Your task.
Look through the records below, and copy out every line that holds the string "components".

Dataset excerpts
- Opening Delimiter -

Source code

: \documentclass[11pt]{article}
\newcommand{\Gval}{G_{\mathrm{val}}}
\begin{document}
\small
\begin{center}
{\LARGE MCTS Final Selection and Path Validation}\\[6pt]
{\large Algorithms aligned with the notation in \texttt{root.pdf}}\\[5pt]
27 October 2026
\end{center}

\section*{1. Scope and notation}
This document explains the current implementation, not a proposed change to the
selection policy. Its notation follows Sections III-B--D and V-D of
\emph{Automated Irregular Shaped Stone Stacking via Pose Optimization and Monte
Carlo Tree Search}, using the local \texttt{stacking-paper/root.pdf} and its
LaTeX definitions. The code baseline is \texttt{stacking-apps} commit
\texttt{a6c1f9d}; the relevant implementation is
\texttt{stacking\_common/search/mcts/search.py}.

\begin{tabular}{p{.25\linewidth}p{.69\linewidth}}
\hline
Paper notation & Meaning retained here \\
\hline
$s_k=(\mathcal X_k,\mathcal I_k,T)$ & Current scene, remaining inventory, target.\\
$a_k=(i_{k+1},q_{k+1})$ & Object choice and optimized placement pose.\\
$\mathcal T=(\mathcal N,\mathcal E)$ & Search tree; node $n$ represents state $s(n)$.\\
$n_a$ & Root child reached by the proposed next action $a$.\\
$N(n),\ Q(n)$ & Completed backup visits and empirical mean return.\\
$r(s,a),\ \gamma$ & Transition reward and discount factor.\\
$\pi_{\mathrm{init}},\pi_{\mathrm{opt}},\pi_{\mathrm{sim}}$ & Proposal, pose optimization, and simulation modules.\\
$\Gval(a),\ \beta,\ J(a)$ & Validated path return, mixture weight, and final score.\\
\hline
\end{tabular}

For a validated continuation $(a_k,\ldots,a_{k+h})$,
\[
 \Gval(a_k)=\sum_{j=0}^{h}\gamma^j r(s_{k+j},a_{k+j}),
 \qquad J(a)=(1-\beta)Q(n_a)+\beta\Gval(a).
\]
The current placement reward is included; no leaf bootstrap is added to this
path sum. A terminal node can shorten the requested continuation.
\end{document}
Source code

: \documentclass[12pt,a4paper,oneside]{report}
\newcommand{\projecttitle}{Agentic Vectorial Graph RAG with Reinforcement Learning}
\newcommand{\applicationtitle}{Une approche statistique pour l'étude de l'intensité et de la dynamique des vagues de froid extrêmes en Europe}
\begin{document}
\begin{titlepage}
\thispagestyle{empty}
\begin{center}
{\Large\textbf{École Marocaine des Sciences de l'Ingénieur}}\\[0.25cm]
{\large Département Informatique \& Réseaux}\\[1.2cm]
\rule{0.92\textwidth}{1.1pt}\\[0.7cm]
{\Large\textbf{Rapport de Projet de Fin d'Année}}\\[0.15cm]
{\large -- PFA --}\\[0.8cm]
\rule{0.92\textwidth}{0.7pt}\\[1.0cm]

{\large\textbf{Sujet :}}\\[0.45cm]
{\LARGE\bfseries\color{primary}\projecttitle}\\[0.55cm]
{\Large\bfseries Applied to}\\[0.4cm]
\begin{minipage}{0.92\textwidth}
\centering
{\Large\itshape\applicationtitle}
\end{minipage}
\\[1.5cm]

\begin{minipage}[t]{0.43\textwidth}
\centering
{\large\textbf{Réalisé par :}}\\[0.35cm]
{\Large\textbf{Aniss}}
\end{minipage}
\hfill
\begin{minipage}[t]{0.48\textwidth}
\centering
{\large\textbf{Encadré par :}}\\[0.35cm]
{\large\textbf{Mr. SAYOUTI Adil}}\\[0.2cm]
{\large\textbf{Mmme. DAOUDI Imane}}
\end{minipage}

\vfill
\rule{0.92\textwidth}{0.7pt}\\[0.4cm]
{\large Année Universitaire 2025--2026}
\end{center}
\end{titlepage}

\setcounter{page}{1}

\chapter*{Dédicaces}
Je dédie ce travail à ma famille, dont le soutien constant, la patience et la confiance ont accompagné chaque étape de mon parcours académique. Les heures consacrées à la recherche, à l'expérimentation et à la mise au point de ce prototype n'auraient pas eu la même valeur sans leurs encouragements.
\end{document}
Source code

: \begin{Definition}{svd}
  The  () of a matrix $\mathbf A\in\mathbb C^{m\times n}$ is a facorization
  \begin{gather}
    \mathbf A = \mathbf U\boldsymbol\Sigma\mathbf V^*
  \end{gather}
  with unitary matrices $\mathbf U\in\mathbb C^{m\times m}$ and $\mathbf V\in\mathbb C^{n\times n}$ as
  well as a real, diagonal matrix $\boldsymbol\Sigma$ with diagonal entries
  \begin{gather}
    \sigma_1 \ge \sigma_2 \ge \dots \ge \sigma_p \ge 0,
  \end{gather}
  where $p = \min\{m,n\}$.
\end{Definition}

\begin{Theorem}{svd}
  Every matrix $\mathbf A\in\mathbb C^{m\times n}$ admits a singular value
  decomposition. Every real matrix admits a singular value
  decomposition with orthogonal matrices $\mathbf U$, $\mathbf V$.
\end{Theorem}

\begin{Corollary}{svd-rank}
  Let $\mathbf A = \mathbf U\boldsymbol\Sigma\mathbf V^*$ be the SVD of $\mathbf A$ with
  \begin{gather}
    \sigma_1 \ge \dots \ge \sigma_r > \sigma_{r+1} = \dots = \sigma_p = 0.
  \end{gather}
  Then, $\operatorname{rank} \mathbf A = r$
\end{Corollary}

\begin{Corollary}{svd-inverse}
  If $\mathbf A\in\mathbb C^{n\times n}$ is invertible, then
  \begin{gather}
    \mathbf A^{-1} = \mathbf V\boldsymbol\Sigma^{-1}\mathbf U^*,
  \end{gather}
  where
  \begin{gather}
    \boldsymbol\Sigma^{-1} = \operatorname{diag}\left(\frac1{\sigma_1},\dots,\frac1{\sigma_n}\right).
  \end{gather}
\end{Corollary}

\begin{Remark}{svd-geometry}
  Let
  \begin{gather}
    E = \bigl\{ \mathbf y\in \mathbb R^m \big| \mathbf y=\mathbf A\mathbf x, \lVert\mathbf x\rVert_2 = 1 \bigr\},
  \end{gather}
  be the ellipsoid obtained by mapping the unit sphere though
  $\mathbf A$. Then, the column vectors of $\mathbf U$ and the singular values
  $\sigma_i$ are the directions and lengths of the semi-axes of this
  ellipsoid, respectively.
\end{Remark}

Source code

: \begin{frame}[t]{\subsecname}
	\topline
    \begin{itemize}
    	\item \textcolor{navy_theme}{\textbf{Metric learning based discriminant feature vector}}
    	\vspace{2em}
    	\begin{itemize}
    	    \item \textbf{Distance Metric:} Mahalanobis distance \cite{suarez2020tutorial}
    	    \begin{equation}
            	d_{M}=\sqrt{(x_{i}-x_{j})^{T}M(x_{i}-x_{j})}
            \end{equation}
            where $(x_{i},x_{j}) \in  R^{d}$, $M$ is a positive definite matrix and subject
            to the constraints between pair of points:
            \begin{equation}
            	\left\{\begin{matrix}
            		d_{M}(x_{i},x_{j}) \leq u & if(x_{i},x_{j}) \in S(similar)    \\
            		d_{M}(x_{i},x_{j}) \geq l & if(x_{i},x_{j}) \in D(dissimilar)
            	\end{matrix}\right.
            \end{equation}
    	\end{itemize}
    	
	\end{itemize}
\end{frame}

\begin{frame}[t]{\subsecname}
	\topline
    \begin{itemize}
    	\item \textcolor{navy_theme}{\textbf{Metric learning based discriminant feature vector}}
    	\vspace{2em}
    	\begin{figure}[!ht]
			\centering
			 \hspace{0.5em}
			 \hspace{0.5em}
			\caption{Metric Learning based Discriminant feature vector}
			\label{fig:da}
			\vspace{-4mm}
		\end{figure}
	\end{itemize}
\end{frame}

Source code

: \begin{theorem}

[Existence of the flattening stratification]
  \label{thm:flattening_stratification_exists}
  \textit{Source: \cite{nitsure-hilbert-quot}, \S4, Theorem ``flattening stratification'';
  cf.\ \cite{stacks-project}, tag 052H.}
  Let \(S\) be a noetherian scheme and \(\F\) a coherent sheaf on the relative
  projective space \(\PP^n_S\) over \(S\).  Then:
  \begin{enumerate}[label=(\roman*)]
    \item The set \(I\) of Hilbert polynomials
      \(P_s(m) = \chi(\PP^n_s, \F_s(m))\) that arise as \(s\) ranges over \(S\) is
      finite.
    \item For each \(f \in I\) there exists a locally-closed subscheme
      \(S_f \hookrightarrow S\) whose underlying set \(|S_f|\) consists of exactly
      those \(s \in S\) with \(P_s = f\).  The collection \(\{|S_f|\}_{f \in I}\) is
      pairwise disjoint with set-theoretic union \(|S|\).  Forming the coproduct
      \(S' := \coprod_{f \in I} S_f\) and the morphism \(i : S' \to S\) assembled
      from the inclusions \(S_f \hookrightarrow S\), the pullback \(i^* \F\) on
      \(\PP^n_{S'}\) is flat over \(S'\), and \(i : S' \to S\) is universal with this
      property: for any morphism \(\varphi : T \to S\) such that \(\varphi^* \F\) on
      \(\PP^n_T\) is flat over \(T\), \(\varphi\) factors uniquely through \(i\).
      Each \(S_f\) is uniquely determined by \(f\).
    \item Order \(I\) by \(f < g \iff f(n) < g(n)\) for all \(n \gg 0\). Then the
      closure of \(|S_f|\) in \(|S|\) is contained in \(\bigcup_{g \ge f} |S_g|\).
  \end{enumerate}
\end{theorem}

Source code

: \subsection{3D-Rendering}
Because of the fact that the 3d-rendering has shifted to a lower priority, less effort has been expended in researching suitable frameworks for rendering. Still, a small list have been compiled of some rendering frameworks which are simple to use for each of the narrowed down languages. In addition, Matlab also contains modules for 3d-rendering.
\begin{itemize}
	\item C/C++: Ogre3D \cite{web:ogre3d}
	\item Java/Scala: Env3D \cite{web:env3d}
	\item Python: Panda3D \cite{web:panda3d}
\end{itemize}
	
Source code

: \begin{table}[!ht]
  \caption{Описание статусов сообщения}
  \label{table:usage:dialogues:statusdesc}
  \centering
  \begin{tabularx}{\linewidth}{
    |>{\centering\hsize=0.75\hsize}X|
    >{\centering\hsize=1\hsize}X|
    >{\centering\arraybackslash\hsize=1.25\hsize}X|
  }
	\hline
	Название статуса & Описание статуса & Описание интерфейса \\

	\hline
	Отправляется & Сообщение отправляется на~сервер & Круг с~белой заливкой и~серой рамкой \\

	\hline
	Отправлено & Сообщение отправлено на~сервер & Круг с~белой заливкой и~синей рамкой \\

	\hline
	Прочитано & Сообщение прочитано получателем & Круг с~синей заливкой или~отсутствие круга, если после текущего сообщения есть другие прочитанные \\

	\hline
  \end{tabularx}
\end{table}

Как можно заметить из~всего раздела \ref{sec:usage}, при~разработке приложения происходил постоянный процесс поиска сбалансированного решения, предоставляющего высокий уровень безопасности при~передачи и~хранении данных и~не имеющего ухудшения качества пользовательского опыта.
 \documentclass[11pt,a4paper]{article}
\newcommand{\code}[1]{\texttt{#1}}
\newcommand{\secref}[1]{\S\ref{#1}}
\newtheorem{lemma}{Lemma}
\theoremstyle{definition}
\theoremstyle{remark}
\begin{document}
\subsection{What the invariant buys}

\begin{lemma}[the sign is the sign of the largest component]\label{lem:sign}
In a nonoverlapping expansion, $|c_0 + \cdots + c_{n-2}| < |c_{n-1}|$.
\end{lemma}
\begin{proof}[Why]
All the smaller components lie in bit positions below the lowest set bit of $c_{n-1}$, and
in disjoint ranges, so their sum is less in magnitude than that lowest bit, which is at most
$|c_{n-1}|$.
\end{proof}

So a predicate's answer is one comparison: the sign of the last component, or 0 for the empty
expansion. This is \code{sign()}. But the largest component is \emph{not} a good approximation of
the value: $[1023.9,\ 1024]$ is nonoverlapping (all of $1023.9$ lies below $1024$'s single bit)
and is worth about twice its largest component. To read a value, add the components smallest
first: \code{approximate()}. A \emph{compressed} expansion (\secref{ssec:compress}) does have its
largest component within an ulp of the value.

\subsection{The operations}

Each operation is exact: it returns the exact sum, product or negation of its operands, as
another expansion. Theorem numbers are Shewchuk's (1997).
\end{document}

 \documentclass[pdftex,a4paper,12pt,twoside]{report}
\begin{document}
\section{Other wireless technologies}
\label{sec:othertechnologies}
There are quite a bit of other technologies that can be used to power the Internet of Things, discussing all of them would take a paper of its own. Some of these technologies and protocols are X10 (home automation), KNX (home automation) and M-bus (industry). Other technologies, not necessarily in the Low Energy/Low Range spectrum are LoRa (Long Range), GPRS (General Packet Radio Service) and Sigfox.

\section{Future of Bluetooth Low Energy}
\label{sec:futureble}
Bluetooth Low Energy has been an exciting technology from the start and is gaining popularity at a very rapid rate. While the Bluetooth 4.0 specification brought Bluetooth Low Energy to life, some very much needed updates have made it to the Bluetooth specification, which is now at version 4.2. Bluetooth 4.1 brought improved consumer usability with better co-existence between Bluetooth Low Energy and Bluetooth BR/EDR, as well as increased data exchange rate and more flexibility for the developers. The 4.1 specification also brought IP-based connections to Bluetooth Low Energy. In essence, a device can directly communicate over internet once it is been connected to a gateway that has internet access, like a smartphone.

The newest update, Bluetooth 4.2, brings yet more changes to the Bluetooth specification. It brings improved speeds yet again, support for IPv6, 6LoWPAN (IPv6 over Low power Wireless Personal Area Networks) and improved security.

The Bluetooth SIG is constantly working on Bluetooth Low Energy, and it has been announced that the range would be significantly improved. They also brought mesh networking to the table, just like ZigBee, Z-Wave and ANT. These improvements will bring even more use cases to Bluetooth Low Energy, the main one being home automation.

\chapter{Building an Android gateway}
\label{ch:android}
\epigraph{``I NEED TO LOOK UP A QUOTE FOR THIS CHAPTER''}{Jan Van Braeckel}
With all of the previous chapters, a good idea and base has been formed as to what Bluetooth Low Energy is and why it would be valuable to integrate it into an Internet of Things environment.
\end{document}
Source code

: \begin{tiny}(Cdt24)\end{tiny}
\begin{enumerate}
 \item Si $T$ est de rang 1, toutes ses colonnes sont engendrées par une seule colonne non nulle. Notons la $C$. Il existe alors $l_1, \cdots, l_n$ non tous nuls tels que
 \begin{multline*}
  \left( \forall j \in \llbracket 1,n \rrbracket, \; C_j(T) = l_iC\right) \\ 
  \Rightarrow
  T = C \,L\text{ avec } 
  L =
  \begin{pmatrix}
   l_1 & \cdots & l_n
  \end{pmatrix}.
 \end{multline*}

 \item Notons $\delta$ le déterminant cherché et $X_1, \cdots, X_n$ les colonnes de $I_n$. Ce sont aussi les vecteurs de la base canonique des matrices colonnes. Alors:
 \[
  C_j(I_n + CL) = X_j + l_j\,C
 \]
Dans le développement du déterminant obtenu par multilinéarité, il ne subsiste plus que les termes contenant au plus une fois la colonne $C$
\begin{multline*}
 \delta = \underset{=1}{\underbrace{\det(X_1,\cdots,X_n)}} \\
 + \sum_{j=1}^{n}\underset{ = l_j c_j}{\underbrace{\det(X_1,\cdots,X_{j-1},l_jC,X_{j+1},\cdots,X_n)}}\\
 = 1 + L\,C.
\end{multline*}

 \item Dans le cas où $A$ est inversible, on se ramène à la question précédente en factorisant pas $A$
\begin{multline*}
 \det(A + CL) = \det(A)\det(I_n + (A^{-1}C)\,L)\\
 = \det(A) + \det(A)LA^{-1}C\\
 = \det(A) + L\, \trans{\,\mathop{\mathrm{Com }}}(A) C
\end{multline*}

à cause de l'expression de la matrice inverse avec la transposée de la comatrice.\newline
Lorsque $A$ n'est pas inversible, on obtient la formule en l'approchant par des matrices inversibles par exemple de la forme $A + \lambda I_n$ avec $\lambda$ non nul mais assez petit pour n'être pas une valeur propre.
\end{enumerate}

- Closing Delimiter -

Solution for this problem.
All the smaller components lie in bit positions below the lowest set bit of $c_{n-1}$, and
and is worth about twice its largest component. To read a value, add the components smallest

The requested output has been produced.